What to do: Copy every line of the data in which the word "conditions" occurs.

......

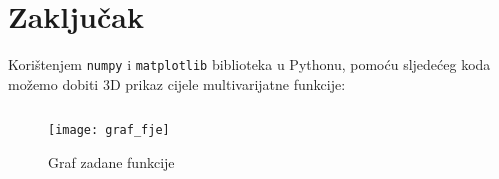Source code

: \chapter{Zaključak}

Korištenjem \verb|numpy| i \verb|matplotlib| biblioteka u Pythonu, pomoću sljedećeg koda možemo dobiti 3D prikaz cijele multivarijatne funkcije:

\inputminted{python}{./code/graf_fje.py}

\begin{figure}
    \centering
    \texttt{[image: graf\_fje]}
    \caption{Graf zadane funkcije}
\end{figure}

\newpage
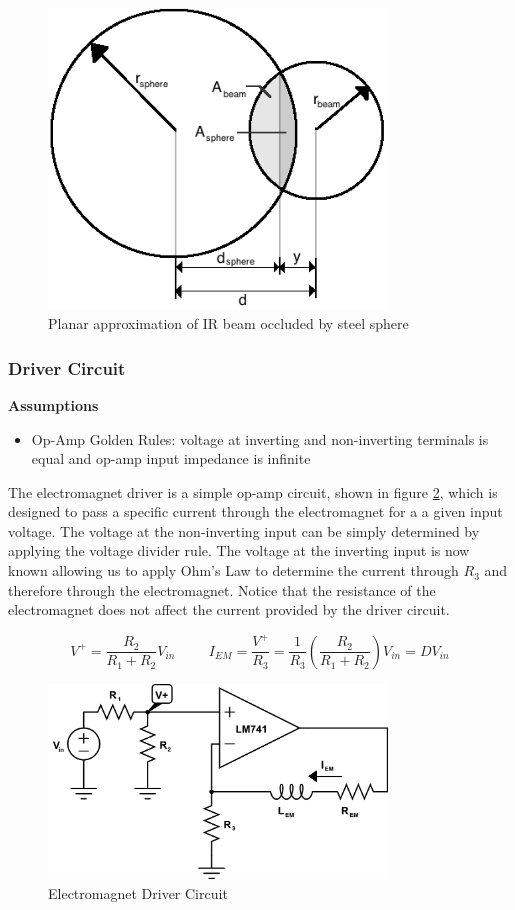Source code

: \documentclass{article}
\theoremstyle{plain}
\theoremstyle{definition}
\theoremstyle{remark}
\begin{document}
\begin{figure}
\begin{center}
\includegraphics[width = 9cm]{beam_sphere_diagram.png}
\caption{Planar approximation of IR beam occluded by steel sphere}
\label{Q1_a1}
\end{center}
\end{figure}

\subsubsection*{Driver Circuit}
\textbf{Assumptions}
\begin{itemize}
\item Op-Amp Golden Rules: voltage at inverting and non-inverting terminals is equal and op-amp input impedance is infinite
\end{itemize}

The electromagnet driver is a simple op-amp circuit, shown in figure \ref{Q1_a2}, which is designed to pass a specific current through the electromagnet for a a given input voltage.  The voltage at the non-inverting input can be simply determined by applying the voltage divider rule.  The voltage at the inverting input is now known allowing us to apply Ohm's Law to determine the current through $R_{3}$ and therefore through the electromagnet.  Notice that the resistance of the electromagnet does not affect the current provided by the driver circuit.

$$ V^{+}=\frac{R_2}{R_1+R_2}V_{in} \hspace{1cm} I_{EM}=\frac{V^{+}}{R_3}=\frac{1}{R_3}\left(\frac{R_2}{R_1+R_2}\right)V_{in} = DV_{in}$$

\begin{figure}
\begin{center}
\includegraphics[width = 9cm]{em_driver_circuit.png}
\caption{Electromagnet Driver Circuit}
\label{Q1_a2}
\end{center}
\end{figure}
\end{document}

......

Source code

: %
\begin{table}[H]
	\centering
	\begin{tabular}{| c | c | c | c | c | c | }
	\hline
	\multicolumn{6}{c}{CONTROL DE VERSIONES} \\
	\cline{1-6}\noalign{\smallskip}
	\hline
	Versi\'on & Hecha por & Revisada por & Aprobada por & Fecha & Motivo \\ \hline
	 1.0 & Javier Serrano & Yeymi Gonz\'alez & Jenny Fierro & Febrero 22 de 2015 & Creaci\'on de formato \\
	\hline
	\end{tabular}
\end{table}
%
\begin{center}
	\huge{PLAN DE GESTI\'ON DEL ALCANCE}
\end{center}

......

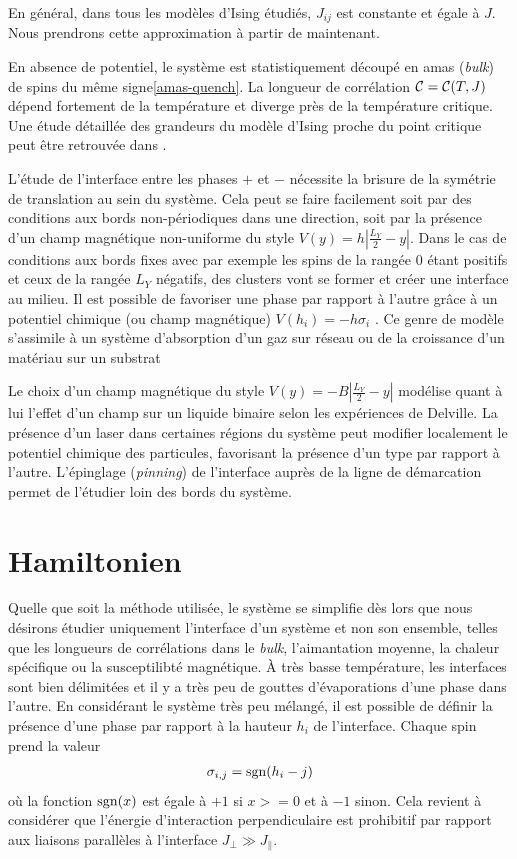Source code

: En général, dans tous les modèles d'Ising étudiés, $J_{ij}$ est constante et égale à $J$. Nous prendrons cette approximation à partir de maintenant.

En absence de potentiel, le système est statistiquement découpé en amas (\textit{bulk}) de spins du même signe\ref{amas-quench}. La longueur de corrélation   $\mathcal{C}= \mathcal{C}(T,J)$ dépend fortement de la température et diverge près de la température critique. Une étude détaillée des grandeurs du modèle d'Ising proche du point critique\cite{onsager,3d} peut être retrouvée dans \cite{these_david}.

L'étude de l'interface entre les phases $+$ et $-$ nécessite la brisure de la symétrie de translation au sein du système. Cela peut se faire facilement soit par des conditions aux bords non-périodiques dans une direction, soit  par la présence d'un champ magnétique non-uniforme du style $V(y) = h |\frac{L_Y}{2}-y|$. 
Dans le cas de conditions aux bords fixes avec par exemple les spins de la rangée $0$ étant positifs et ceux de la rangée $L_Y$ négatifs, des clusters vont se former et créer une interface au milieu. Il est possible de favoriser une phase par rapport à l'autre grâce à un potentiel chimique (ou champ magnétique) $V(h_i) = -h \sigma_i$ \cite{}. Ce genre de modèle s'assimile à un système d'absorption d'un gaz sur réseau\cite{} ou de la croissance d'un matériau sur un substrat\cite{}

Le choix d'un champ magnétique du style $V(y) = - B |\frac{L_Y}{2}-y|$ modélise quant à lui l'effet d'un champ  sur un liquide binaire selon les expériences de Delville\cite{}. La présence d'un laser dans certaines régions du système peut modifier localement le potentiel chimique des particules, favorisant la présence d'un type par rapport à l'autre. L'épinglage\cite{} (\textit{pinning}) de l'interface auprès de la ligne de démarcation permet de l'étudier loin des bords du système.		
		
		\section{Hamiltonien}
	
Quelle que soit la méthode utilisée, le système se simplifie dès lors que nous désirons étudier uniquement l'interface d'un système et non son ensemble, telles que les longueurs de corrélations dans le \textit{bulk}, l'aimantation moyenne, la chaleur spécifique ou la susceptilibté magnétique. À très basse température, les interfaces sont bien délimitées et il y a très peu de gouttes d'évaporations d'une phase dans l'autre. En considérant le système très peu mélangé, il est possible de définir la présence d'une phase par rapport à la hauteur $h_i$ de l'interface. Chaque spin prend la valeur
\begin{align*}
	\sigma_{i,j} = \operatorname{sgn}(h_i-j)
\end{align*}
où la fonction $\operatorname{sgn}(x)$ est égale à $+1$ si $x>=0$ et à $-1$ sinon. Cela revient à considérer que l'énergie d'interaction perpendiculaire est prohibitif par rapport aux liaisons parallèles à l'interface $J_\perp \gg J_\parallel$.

......

The completed task:
L'étude de l'interface entre les phases $+$ et $-$ nécessite la brisure de la symétrie de translation au sein du système. Cela peut se faire facilement soit par des conditions aux bords non-périodiques dans une direction, soit  par la présence d'un champ magnétique non-uniforme du style $V(y) = h |\frac{L_Y}{2}-y|$. 
Dans le cas de conditions aux bords fixes avec par exemple les spins de la rangée $0$ étant positifs et ceux de la rangée $L_Y$ négatifs, des clusters vont se former et créer une interface au milieu. Il est possible de favoriser une phase par rapport à l'autre grâce à un potentiel chimique (ou champ magnétique) $V(h_i) = -h \sigma_i$ \cite{}. Ce genre de modèle s'assimile à un système d'absorption d'un gaz sur réseau\cite{} ou de la croissance d'un matériau sur un substrat\cite{}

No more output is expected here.